Patience Is a Necessity

Alan Orloff’s debut mystery, Diamonds for the Dead, will be released TOMORROW by Midnight Ink. The first in his new series, Killer Routine – A Last Laff Mystery, featuring Channing Hayes, a stand-up comic with a tragic past, will be out Spring 2011 (also from Midnight Ink). For more info, visit

When it comes to writing, plot is important. Pacing is important. Character development is important. Grammar, setting, punctuation, rhythm—they’re all important too. But in my journey to get a novel published, I discovered that mastering another, often-overlooked, skill will serve you well.

I’m talking about patience.

Back when I was taking writing workshops, none of the instructors mentioned waiting. Sure, I’d hear a whispered curse now and then from other writers about having to wait for someone to give a piece “a read.” At the time, I attributed that angst to just some nervous nellies. Little did I know the breadth and depth of the waiting game.

It wasn’t long until I learned. I’d submit pages to a critique group and (gasp!) they’d take days or even weeks to read and provide feedback. Sometimes the weeks would melt into a month. Whatever happened to overnight delivery?

Then, when querying time came around, the waiting periods seemed to mushroom exponentially. The agent response time “units of measure” shifted from weeks to months (that’s months, plural!). The de facto period to wait before sending a “status” query was said to be three months. And, horrors, sometimes I’d never hear back.
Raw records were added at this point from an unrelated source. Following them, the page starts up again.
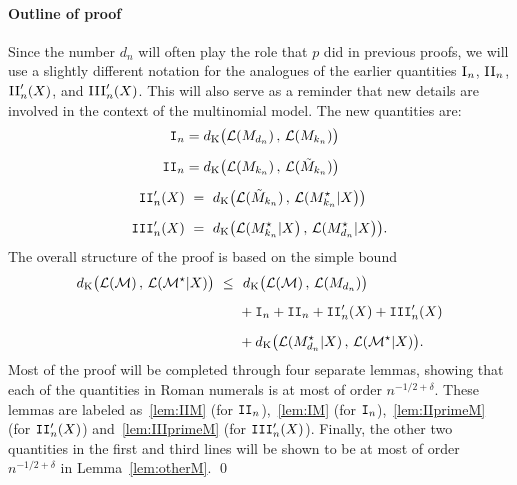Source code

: \documentclass[aos,preprint]{imsart}
\numberwithin{equation}{section}
\theoremstyle{plain}
\newcommand{\M}{\mathcal{M}}
\newcommand{\I}{\textsc{I}}
\newcommand{\II}{\textsc{II}}
\newcommand{\III}{\textsc{III}}
\newcommand{\bI}{\textup{\texttt{I}}}
\newcommand{\bII}{\textup{\texttt{II}}}
\newcommand{\bIII}{\textup{\texttt{III}}}
\renewcommand{\L}{\mathcal{L}}
\newcommand{\1}{{\bf{1}}}
\newcommand{\0}{\mathbf{0}}
\begin{document}
\paragraph{Outline of proof} Since the number $d_n$ will often play the role that $p$ did in previous proofs, we will use a slightly different notation for the analogues of the earlier quantities $\I_n$, $\II_n$, $\II_n'(X)$, and $\III_n'(X)$. This will also serve as a reminder that new details are involved in the context of the multinomial model. The new quantities are:
\begin{align*}
\bI_n &= d_{\text{K}}\big(\mathcal{L}(M_{d_n}) \, , \, \mathcal{L}(M_{k_n})\big)\\[0.2cm]
%
\bII_n &=d_{\text{K}}\big( \mathcal{L}(M_{k_n})\, , \, \mathcal{L}(\tilde M_{k_n})\big)\\[0.2cm]
%
%
\bII'_n(X) &\ = \ d_{\text{K}}\big(\mathcal{L}(\tilde M_{k_n}) \, , \, \mathcal{L}( M^{\star}_{k_n}|X\big)\big)\\[0.2cm]
%
\bIII'_n(X) & \ = \ d_{\text{K}}\big(\mathcal{L}(M^{\star}_{k_n}| X\big) \, , \, \mathcal{L}( M_{d_n}^{\star} |X\big)\big).
\end{align*}
The overall structure of the proof is based on the simple bound
\begin{equation*}\label{eqn:threepartsM}
\begin{split}
   d_{\textup{K}}\big(\L(\M)\,,\,\L(\M^{\star}|X)\big) \ \leq & \  \ d_{\textup{K}}\big(\L(\M) \, ,\,\L(M_{d_n})\big)\\[0.2cm]
   & \ + \bI_n +\bII_n+\bII_n'(X)+\bIII_n'(X)\\[0.2cm]
   & \ + d_{\textup{K}}\big(\L(M_{d_n}^{\star}|X) \, , \, \L(\M^{\star}|X)\big).
   \end{split}
\end{equation*}
Most of the proof will be completed through four separate lemmas, showing that each of the quantities in Roman numerals is at most of order $n^{-1/2+\delta}$. These lemmas are labeled as~\ref{lem:IIM} (for $\bII_n$),~\ref{lem:IM} (for $\bI_n$),~\ref{lem:IIprimeM} (for $\bII'_n(X)$) and~\ref{lem:IIIprimeM} (for $\bIII_n'(X)$). Finally, the other two quantities in the first and third lines %
will be shown to be at most of order $n^{-1/2+\delta}$ in Lemma~\ref{lem:otherM}. \qed
~\\
\end{document}
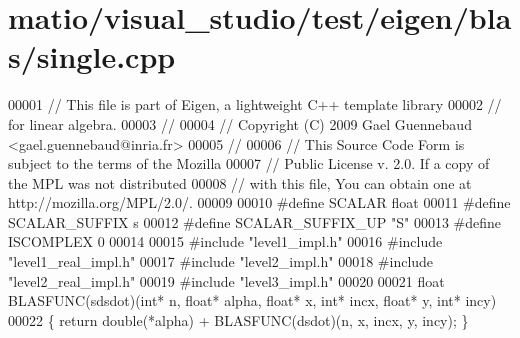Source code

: \hypertarget{matio_2visual__studio_2test_2eigen_2blas_2single_8cpp_source}{}\section{matio/visual\+\_\+studio/test/eigen/blas/single.cpp}
\label{matio_2visual__studio_2test_2eigen_2blas_2single_8cpp_source}

\begin{DoxyCode}
00001 \textcolor{comment}{// This file is part of Eigen, a lightweight C++ template library}
00002 \textcolor{comment}{// for linear algebra.}
00003 \textcolor{comment}{//}
00004 \textcolor{comment}{// Copyright (C) 2009 Gael Guennebaud <gael.guennebaud@inria.fr>}
00005 \textcolor{comment}{//}
00006 \textcolor{comment}{// This Source Code Form is subject to the terms of the Mozilla}
00007 \textcolor{comment}{// Public License v. 2.0. If a copy of the MPL was not distributed}
00008 \textcolor{comment}{// with this file, You can obtain one at http://mozilla.org/MPL/2.0/.}
00009 
00010 \textcolor{preprocessor}{#define SCALAR        float}
00011 \textcolor{preprocessor}{#define SCALAR\_SUFFIX s}
00012 \textcolor{preprocessor}{#define SCALAR\_SUFFIX\_UP "S"}
00013 \textcolor{preprocessor}{#define ISCOMPLEX     0}
00014 
00015 \textcolor{preprocessor}{#include "level1\_impl.h"}
00016 \textcolor{preprocessor}{#include "level1\_real\_impl.h"}
00017 \textcolor{preprocessor}{#include "level2\_impl.h"}
00018 \textcolor{preprocessor}{#include "level2\_real\_impl.h"}
00019 \textcolor{preprocessor}{#include "level3\_impl.h"}
00020 
00021 \textcolor{keywordtype}{float} BLASFUNC(sdsdot)(\textcolor{keywordtype}{int}* n, \textcolor{keywordtype}{float}* alpha, \textcolor{keywordtype}{float}* x, \textcolor{keywordtype}{int}* incx, \textcolor{keywordtype}{float}* y, \textcolor{keywordtype}{int}* incy)
00022 \{ \textcolor{keywordflow}{return} double(*alpha) + BLASFUNC(dsdot)(n, x, incx, y, incy); \}
\end{DoxyCode}
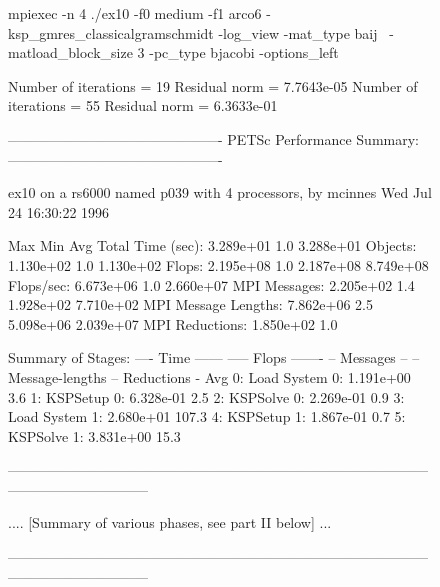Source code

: \begin{figure}[tb]
  \begin{outputlisting}[\tiny\ttfamily] 
mpiexec -n 4 ./ex10 -f0 medium -f1 arco6 -ksp_gmres_classicalgramschmidt -log_view -mat_type baij \
            -matload_block_size 3 -pc_type bjacobi -options_left

Number of iterations =  19
Residual norm = 7.7643e-05
Number of iterations =  55
Residual norm = 6.3633e-01

---------------------------------------------- PETSc Performance Summary: ----------------------------------------------

ex10 on a rs6000 named p039 with 4 processors, by mcinnes Wed Jul 24 16:30:22 1996

                         Max         Min        Avg        Total
Time (sec):           3.289e+01      1.0   3.288e+01
Objects:              1.130e+02      1.0   1.130e+02
Flops:                2.195e+08      1.0   2.187e+08   8.749e+08
Flops/sec:            6.673e+06      1.0               2.660e+07
MPI Messages:         2.205e+02      1.4   1.928e+02   7.710e+02
MPI Message Lengths:  7.862e+06      2.5   5.098e+06   2.039e+07
MPI Reductions:       1.850e+02      1.0

Summary of Stages:  ---- Time ------  ----- Flops -------  -- Messages -- -- Message-lengths -- Reductions -
                      Avg      %
 0:  Load System 0: 1.191e+00    3.6%
 1:    KSPSetup 0:  6.328e-01    2.5%
 2:    KSPSolve 0:  2.269e-01    0.9%
 3:  Load System 1: 2.680e+01  107.3%
 4:    KSPSetup 1:  1.867e-01    0.7%
 5:    KSPSolve 1:  3.831e+00   15.3%

------------------------------------------------------------------------------------------------------------------------

.... [Summary of various phases, see part II below] ...

------------------------------------------------------------------------------------------------------------------------


\end{outputlisting}
\end{figure}
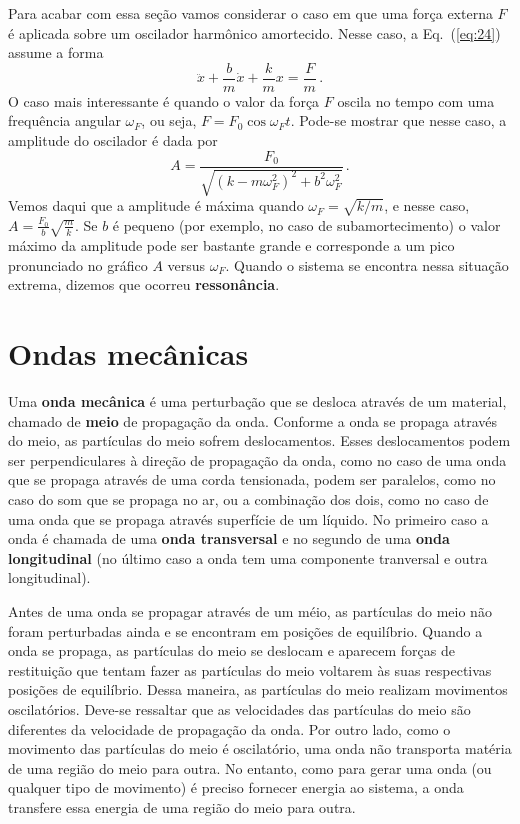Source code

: \documentclass[12pt,a4paper]{article}
\theoremstyle{definition}
\begin{document}
Para acabar com essa seção vamos considerar o caso em que uma força
externa $F$ é aplicada sobre um oscilador harmônico amortecido. Nesse
caso, a Eq.~(\ref{eq:24}) assume a forma
$$\ddot x+\frac{b}{m}\dot x+\frac{k}{m}x=\frac{F}{m}\,.$$
O caso mais interessante é quando o valor da força $F$ oscila no tempo
com uma frequência angular $\omega_F$, ou seja,
$F=F_0\cos\omega_Ft$. Pode-se mostrar que nesse caso, a amplitude do
oscilador é dada por
$$A=\frac{F_0}{\sqrt{(k-m\omega_F^2)^2+b^2\omega_F^2}}\,.$$
Vemos daqui que a amplitude é máxima quando $\omega_F=\sqrt{k/m}$, e
nesse caso, $A=\frac{F_0}{b}\sqrt{\frac{m}{k}}$. Se $b$ é pequeno (por
exemplo, no caso de subamortecimento) o valor máximo da amplitude pode
ser bastante grande e corresponde a um pico pronunciado no gráfico $A$
versus $\omega_F$. Quando o sistema se encontra nessa situação
extrema, dizemos que ocorreu \textbf{ressonância}.

\section{Ondas mecânicas}

Uma \textbf{onda mecânica} é uma perturbação que se desloca através de
um material, chamado de \textbf{meio} de propagação da onda. Conforme
a onda se propaga através do meio, as partículas do meio sofrem
deslocamentos. Esses deslocamentos podem ser perpendiculares à direção
de propagação da onda, como no caso de uma onda que se propaga através
de uma corda tensionada, podem ser paralelos, como no caso do som que
se propaga no ar, ou a combinação dos dois, como no caso de uma onda
que se propaga através superfície de um líquido. No primeiro caso a
onda é chamada de uma \textbf{onda transversal} e no segundo de uma
\textbf{onda longitudinal} (no último caso a onda tem uma componente
tranversal e outra longitudinal).

Antes de uma onda se propagar através de um méio, as partículas do
meio não foram perturbadas ainda e se encontram em posições de
equilíbrio. Quando a onda se propaga, as partículas do meio se
deslocam e aparecem forças de restituição que tentam fazer as
partículas do meio voltarem às suas respectivas posições de
equilíbrio. Dessa maneira, as partículas do meio realizam movimentos
oscilatórios. Deve-se ressaltar que as velocidades das partículas do
meio são diferentes da velocidade de propagação da onda. Por outro
lado, como o movimento das partículas do meio é oscilatório, uma onda
não transporta matéria de uma região do meio para outra. No entanto,
como para gerar uma onda (ou qualquer tipo de movimento) é preciso
fornecer energia ao sistema, a onda transfere essa energia de uma
região do meio para outra.
\end{document}
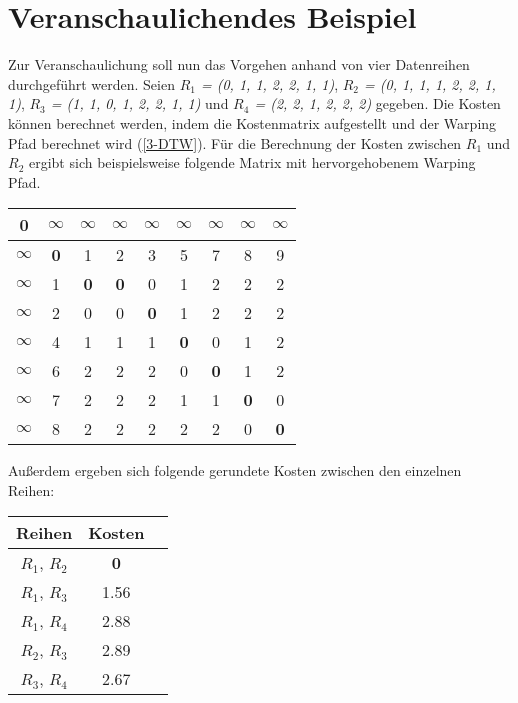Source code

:\section{Veranschaulichendes Beispiel}
\label{3-Example}
Zur Veranschaulichung soll nun das Vorgehen anhand von vier Datenreihen durchgeführt werden.
Seien \emph{$R_{1}$ = (0, 1, 1, 2, 2, 1, 1)}, \emph{$R_{2}$ = (0, 1, 1, 1, 2, 2, 1, 1)}, \emph{$R_{3}$ = (1, 1, 0, 1, 2, 2, 1, 1)}
und \emph{$R_{4}$ = (2, 2, 1, 2, 2, 2)} gegeben.
Die Kosten können berechnet werden, indem die Kostenmatrix aufgestellt und der Warping Pfad berechnet wird (\autoref{3-DTW}).
Für die Berechnung der Kosten zwischen \emph{$R_{1}$} und \emph{$R_{2}$} ergibt sich beispielsweise folgende Matrix
mit hervorgehobenem Warping Pfad.
\begin{center}
    \begin{tabular}{ |c|c|c|c|c|c|c|c|c| } 
     \hline
     \textbf{0} & $\infty$ & $\infty$ & $\infty$ & $\infty$ & $\infty$ & $\infty$ & $\infty$ & $\infty$ \\
     \hline
     $\infty$ &\textbf{0} & 1 & 2 & 3 & 5 & 7 & 8 & 9 \\
     \hline
     $\infty$ & 1 & \textbf{0} & \textbf{0} & 0 & 1 & 2 & 2 & 2 \\
     \hline
     $\infty$ & 2 & 0 & 0 & \textbf{0} & 1 & 2 & 2 & 2 \\
     \hline
     $\infty$ & 4 & 1 & 1 & 1 & \textbf{0} & 0 & 1 & 2 \\
     \hline
     $\infty$ & 6 & 2 & 2 & 2 & 0 & \textbf{0} & 1 & 2 \\
     \hline
     $\infty$ & 7 & 2 & 2 & 2 & 1 & 1 & \textbf{0} & 0 \\
     \hline
     $\infty$ & 8 & 2 & 2 & 2 & 2 & 2 & 0 & \textbf{0} \\
     \hline
    \end{tabular}
\end{center}
Außerdem ergeben sich folgende gerundete Kosten zwischen den einzelnen Reihen: 
\begin{center}
    \begin{tabular}{ |c|c|c| } 
     \hline
     Reihen & Kosten \\
     \hline \hline
     $R_{1}$, $R_{2}$ & \textbf{0} \\
     \hline
     $R_{1}$, $R_{3}$ & 1.56 \\
     \hline
     $R_{1}$, $R_{4}$ & 2.88 \\
     \hline
     $R_{2}$, $R_{3}$ & 2.89 \\
     \hline
     $R_{3}$, $R_{4}$ & 2.67 \\
     \hline
    \end{tabular}
\end{center}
Talk about exercising infinite patience!

I was fortunate enough to snag an agent. Did the waiting stop? Of course not! I had to wait yet again when my manuscript went on submission to publishing houses. More months of sitting around in limbo. Many more months.

And, if the dice still keep rolling your way, there’s more waiting after you sign a contract. I signed the contract for Diamonds for the Dead in February 2009. It will be released tomorrow. If you do the math, that’s fourteen more months of waiting. (And, I’ve learned, that’s not on the “long” end of things—many books take longer to go from contract to release!)

If you need instant gratification, don’t become a writer.

But I wouldn’t trade it for anything in the world.